Extracting Formula from String

Extracting Formula from String - c#

I have to extract all variables from Formula
Fiddle for below problem
eg. (FB+AB+ESI) / 12
Output {FB,AB,ESI}
Code written so far
var length = formula.Length;
List<string> variables = new List<string>();
List<char> operators = new List<char> { '+', '-', '*', '/', ')', '(', '0', '1', '2', '3', '4', '5', '6', '7', '8', '9' };
int count = 0;
string character = string.Empty;
for (int i = 0; i < length; i++)
{
if (!operators.Contains(formula[i]))
character += formula[i];
else
{
if (!string.IsNullOrWhiteSpace(character))
variables.Add(character);
character = string.Empty;
count = i;
}
}
if (!string.IsNullOrWhiteSpace(character))
variables.Add(character);
return variables;
Output of the Method is {FB,AB,ESI} which is correct
My problem is where Varaible contains numeric field i.e
eg. (FB1+AB1)/100
Expected Output : {FB1,AB1}
But My method return {FB,AB}

If variable's names must start with
letter A..Z, a..z
and if variable's names can contain
letters A..Z, a..z
digits 0..1
underscopes _
you can use regular expressions:
String source = "(FB2+a_3B+EsI) / 12";
String pattern = #"([A-Z]|[a-z])+([A-z]|[a-z]|\d|_)*";
// output will be "{FB2,a_3B,EsI}"
String output = "{" + String.Join(",",
Regex.Matches(source, pattern)
.OfType<Match>()
.Select(item => item.Value)) + "}";
In case you need a collection, say an array of variable's names, just modify the Linq:
String names[] = Regex.Matches(source, pattern)
.OfType<Match>()
.Select(item => item.Value)
.ToArray();
However, what is implemented is just a kind of naive tokenizer: you have to separate "variable names" found from function names, class names, check if they are commented out etc.
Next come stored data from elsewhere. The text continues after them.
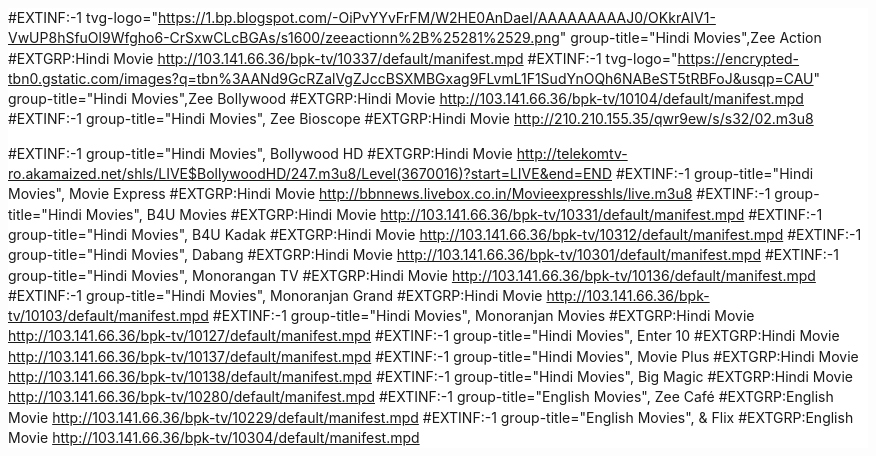 

#EXTINF:-1 tvg-logo="https://1.bp.blogspot.com/-OiPvYYvFrFM/W2HE0AnDaeI/AAAAAAAAAJ0/OKkrAIV1-VwUP8hSfuOl9Wfgho6-CrSxwCLcBGAs/s1600/zeeactionn%2B%25281%2529.png" group-title="Hindi Movies",Zee Action
#EXTGRP:Hindi Movie
http://103.141.66.36/bpk-tv/10337/default/manifest.mpd
#EXTINF:-1 tvg-logo="https://encrypted-tbn0.gstatic.com/images?q=tbn%3AANd9GcRZalVgZJccBSXMBGxag9FLvmL1F1SudYnOQh6NABeST5tRBFoJ&usqp=CAU" group-title="Hindi Movies",Zee Bollywood
#EXTGRP:Hindi Movie
http://103.141.66.36/bpk-tv/10104/default/manifest.mpd
#EXTINF:-1 group-title="Hindi Movies", Zee Bioscope
#EXTGRP:Hindi Movie
http://210.210.155.35/qwr9ew/s/s32/02.m3u8

#EXTINF:-1 group-title="Hindi Movies", Bollywood HD
#EXTGRP:Hindi Movie
http://telekomtv-ro.akamaized.net/shls/LIVE$BollywoodHD/247.m3u8/Level(3670016)?start=LIVE&end=END
#EXTINF:-1 group-title="Hindi Movies", Movie Express
#EXTGRP:Hindi Movie
http://bbnnews.livebox.co.in/Movieexpresshls/live.m3u8
#EXTINF:-1 group-title="Hindi Movies", B4U Movies
#EXTGRP:Hindi Movie
http://103.141.66.36/bpk-tv/10331/default/manifest.mpd
#EXTINF:-1 group-title="Hindi Movies", B4U Kadak
#EXTGRP:Hindi Movie
http://103.141.66.36/bpk-tv/10312/default/manifest.mpd
#EXTINF:-1 group-title="Hindi Movies", Dabang
#EXTGRP:Hindi Movie
http://103.141.66.36/bpk-tv/10301/default/manifest.mpd
#EXTINF:-1 group-title="Hindi Movies", Monorangan TV
#EXTGRP:Hindi Movie
http://103.141.66.36/bpk-tv/10136/default/manifest.mpd
#EXTINF:-1 group-title="Hindi Movies", Monoranjan Grand
#EXTGRP:Hindi Movie
http://103.141.66.36/bpk-tv/10103/default/manifest.mpd
#EXTINF:-1 group-title="Hindi Movies", Monoranjan Movies
#EXTGRP:Hindi Movie
http://103.141.66.36/bpk-tv/10127/default/manifest.mpd
#EXTINF:-1 group-title="Hindi Movies", Enter 10
#EXTGRP:Hindi Movie
http://103.141.66.36/bpk-tv/10137/default/manifest.mpd
#EXTINF:-1 group-title="Hindi Movies", Movie Plus
#EXTGRP:Hindi Movie
http://103.141.66.36/bpk-tv/10138/default/manifest.mpd
#EXTINF:-1 group-title="Hindi Movies", Big Magic
#EXTGRP:Hindi Movie
http://103.141.66.36/bpk-tv/10280/default/manifest.mpd
#EXTINF:-1 group-title="English Movies", Zee Café
#EXTGRP:English Movie
http://103.141.66.36/bpk-tv/10229/default/manifest.mpd
#EXTINF:-1 group-title="English Movies", & Flix
#EXTGRP:English Movie
http://103.141.66.36/bpk-tv/10304/default/manifest.mpd
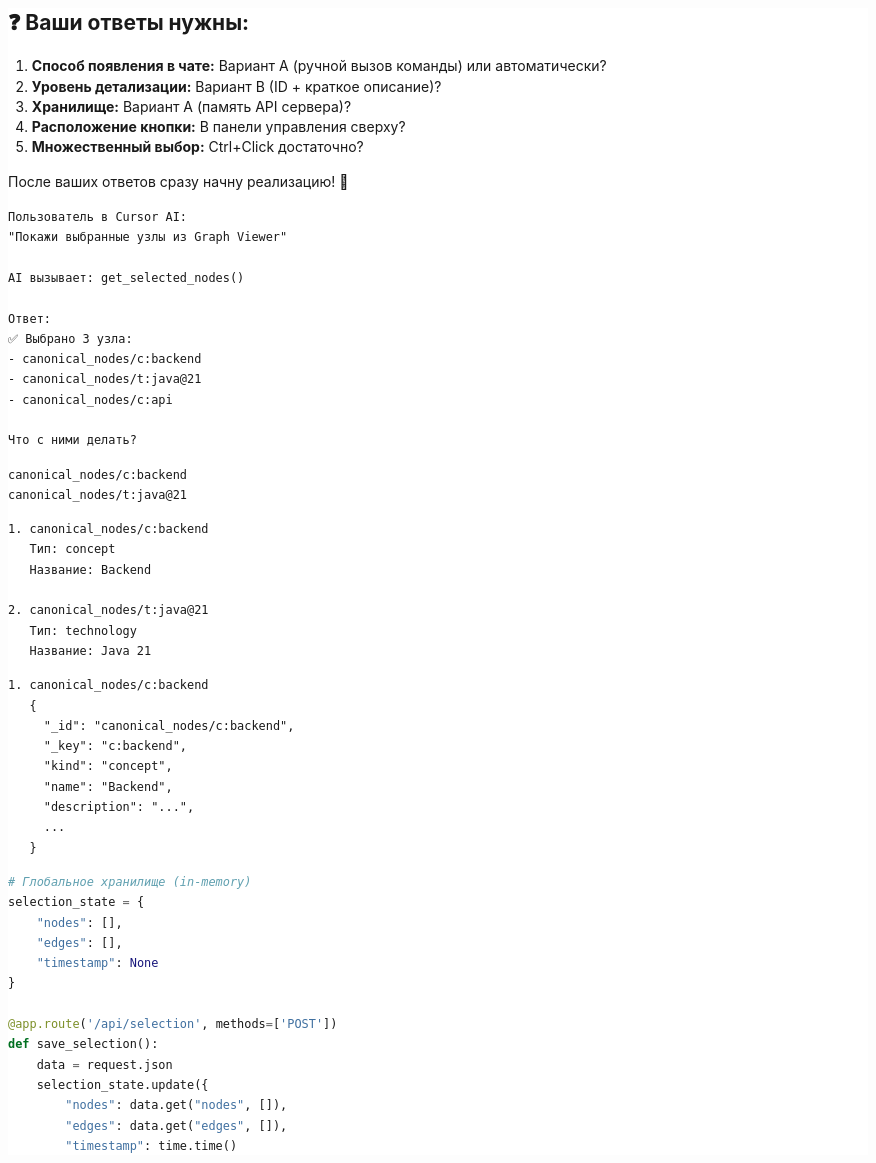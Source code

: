 
## ❓ Ваши ответы нужны:

1. **Способ появления в чате:** Вариант A (ручной вызов команды) или автоматически?
2. **Уровень детализации:** Вариант B (ID + краткое описание)?
3. **Хранилище:** Вариант A (память API сервера)?
4. **Расположение кнопки:** В панели управления сверху?
5. **Множественный выбор:** Ctrl+Click достаточно?

После ваших ответов сразу начну реализацию! 🚀

```plaintext
Пользователь в Cursor AI:
"Покажи выбранные узлы из Graph Viewer"

AI вызывает: get_selected_nodes()

Ответ:
✅ Выбрано 3 узла:
- canonical_nodes/c:backend
- canonical_nodes/t:java@21  
- canonical_nodes/c:api

Что с ними делать?
```

```plaintext
canonical_nodes/c:backend
canonical_nodes/t:java@21
```

```plaintext
1. canonical_nodes/c:backend
   Тип: concept
   Название: Backend

2. canonical_nodes/t:java@21
   Тип: technology
   Название: Java 21
```

```plaintext
1. canonical_nodes/c:backend
   {
     "_id": "canonical_nodes/c:backend",
     "_key": "c:backend",
     "kind": "concept",
     "name": "Backend",
     "description": "...",
     ...
   }
```

```python
# Глобальное хранилище (in-memory)
selection_state = {
    "nodes": [],
    "edges": [],
    "timestamp": None
}

@app.route('/api/selection', methods=['POST'])
def save_selection():
    data = request.json
    selection_state.update({
        "nodes": data.get("nodes", []),
        "edges": data.get("edges", []),
        "timestamp": time.time()
```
Have changed your code to do what you asked, but not sure about the approach of the solution, seeing that bracket and operator precedence is not taken into consideration.
using System;
using System.Linq;
using System.Collections.Generic;
public class Program
{
public static void Main()
{
string formula = "AB1+FB+100";
var length = formula.Length;
List<string> variables = new List<string>();
List<char> operators = new List<char>{'+', '-', '*', '/', ')', '('};
List<char> numerals = new List<char>{'0', '1', '2', '3', '4', '5', '6', '7', '8', '9'};
int count = 0;
string character = string.Empty;
char prev_char = '\0';
for (int i = 0; i < length; i++)
{
bool is_operator = operators.Contains(formula[i]);
bool is_numeral = numerals.Contains(formula[i]);
bool is_variable = !(is_operator || is_numeral);
bool was_variable = character.Contains(prev_char);
if (is_variable || (was_variable && is_numeral) )
character += formula[i];
else
{
if (!string.IsNullOrWhiteSpace(character))
variables.Add(character);
character = string.Empty;
count = i;
}
prev_char = formula[i];
}
if (!string.IsNullOrWhiteSpace(character))
variables.Add(character);
foreach (var item in variables)
Console.WriteLine(item);
Console.WriteLine();
Console.WriteLine();
}
}
Maybe also consider something like Math-Expression-Evaluator (on nuget)

Here is how you could do it with Regular Expressions.
Regex regex = new Regex(#"([A-Z])\w+");
List<string> matchedStrings = new List<string>();
foreach (Match match in regex.Matches("(FB1+AB1)/100"))
{
matchedStrings.Add(match.Value);
}
This will create a list of strings of all the matches.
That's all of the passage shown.